Encoder Selection Guide

Ludwig provides a wide catalog of encoders across all feature types. This guide helps you choose the right encoder for your task based on your data, accuracy requirements, and computational constraints.


Text Encoders

Text encoders process natural language input.
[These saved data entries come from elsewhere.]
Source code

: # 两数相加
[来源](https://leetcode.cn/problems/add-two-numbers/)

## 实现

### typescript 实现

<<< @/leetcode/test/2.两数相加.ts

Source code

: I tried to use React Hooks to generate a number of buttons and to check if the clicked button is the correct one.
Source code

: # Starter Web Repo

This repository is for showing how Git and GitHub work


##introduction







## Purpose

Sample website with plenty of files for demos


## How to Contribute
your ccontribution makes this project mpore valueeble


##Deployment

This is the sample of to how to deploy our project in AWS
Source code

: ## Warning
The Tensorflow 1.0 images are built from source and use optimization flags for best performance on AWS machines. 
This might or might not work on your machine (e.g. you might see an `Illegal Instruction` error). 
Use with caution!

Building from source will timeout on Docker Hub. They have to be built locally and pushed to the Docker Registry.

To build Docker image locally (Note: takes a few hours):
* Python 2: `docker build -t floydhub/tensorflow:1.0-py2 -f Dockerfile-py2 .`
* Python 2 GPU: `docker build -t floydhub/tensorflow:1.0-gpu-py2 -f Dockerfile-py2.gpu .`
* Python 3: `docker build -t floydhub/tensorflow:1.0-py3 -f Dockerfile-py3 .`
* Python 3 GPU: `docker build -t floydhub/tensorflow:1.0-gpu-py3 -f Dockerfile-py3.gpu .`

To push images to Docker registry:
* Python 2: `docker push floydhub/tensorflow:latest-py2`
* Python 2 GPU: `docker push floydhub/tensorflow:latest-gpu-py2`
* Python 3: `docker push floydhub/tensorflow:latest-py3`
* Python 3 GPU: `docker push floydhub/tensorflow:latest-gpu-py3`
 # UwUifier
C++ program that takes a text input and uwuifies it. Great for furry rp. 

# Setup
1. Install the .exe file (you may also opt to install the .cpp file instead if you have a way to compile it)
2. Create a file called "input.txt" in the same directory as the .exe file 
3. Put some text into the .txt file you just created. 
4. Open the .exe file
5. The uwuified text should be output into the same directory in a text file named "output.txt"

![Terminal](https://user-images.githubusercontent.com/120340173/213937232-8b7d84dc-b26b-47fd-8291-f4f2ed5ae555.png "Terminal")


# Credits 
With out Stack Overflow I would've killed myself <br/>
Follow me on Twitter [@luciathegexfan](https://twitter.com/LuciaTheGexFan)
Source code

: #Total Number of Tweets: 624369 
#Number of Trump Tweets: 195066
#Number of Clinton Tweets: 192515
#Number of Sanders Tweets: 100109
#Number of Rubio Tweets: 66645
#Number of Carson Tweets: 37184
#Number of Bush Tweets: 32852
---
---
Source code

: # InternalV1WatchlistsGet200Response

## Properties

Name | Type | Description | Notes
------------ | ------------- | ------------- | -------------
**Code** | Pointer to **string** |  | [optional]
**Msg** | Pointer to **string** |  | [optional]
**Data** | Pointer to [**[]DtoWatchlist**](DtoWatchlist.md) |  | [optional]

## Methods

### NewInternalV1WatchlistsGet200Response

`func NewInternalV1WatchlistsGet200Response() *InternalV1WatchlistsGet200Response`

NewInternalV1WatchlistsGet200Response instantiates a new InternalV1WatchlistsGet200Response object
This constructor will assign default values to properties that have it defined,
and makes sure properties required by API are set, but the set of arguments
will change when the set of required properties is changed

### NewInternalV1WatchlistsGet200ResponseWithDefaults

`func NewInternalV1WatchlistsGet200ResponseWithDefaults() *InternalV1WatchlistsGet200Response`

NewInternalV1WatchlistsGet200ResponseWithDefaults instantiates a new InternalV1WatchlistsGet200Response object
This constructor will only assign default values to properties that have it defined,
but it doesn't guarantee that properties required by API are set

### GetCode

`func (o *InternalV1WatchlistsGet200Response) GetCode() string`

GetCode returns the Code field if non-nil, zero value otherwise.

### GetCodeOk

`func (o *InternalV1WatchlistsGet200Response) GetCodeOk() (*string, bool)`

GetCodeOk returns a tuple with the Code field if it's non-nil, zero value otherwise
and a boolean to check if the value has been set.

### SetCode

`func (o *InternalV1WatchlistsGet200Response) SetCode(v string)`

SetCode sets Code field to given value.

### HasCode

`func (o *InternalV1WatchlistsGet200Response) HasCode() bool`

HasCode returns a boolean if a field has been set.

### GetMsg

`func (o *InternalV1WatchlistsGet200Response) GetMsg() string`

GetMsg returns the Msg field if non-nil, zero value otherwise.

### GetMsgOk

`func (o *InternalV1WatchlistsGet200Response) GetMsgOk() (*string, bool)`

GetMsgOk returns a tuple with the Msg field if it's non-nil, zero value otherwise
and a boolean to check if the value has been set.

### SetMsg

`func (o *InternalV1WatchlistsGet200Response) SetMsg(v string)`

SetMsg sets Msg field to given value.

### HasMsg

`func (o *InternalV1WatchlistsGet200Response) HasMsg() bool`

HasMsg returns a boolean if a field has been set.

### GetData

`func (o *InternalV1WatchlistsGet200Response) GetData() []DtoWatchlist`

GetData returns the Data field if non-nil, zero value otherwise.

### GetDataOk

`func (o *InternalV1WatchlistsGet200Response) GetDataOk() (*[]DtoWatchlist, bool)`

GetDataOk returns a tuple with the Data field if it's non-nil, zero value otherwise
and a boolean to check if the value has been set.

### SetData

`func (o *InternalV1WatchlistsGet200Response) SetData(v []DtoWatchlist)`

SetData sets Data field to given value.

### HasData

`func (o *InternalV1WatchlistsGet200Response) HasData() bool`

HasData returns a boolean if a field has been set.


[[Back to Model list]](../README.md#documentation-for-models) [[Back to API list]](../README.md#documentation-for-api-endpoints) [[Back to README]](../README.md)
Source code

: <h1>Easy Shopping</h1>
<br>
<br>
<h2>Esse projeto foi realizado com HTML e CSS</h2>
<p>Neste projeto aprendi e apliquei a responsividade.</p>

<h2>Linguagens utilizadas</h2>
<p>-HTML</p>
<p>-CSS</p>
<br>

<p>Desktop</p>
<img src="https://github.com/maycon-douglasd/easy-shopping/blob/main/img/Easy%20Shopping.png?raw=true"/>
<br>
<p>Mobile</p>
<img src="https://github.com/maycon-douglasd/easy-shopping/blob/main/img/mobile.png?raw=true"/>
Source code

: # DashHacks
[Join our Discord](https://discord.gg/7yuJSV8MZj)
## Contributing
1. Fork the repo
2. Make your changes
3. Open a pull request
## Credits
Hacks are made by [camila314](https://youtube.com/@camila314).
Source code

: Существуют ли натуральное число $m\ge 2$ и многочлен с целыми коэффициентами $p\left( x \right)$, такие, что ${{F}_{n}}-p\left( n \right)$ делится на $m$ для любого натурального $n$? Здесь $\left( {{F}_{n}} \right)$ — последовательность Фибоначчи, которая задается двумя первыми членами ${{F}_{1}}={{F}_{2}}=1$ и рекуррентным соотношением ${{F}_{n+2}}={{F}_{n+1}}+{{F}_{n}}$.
Choose based on your document length, accuracy needs, and latency budget.

Encoder Best For Speed Max Tokens Key Feature
modernbert General NLU, classification Fast 8192 SOTA encoder-only, Flash Attention + RoPE
bert General NLU baseline Medium 512 Most widely studied, huge ecosystem
roberta NLU when more data available Medium 512 Better pretraining than BERT
distilbert Speed-sensitive deployment Fast 512 97% of BERT quality, 6x faster
deberta Max benchmark accuracy Slow 512 SOTA on SuperGLUE/SQuAD
longformer Long documents Medium 4096 Sliding window + global attention
auto_transformer Any HF model Varies Varies Use for GTE, BGE, E5, Nomic, etc.
tf_idf Interpretability, tiny data Very Fast N/A Non-neural baseline

Text Encoder Decision Tree

Text encoder selection:
  Need >512 tokens? --> longformer or modernbert
  Need fastest option? --> distilbert or tf_idf
  Need max accuracy? --> deberta
  Need custom HF model? --> auto_transformer
  Default choice --> modernbert or bert

Tips

  • modernbert is the recommended default for most NLU tasks. It supports long contexts up to 8192 tokens and uses Flash Attention for efficient training.
  • auto_transformer is the escape hatch -- use it to load any model from the Hugging Face Hub (e.g., sentence-transformers/all-MiniLM-L6-v2, BAAI/bge-large-en-v1.5).
  • tf_idf is useful as a non-neural baseline for comparison, or when you need fully interpretable features on very small datasets.
  • For classification tasks, set trainable: false to use the pretrained encoder as a frozen feature extractor, which is faster and avoids overfitting on small data.

Image Encoders

Image encoders process visual input. Pretrained encoders generally outperform training from scratch unless you have a very specialized domain.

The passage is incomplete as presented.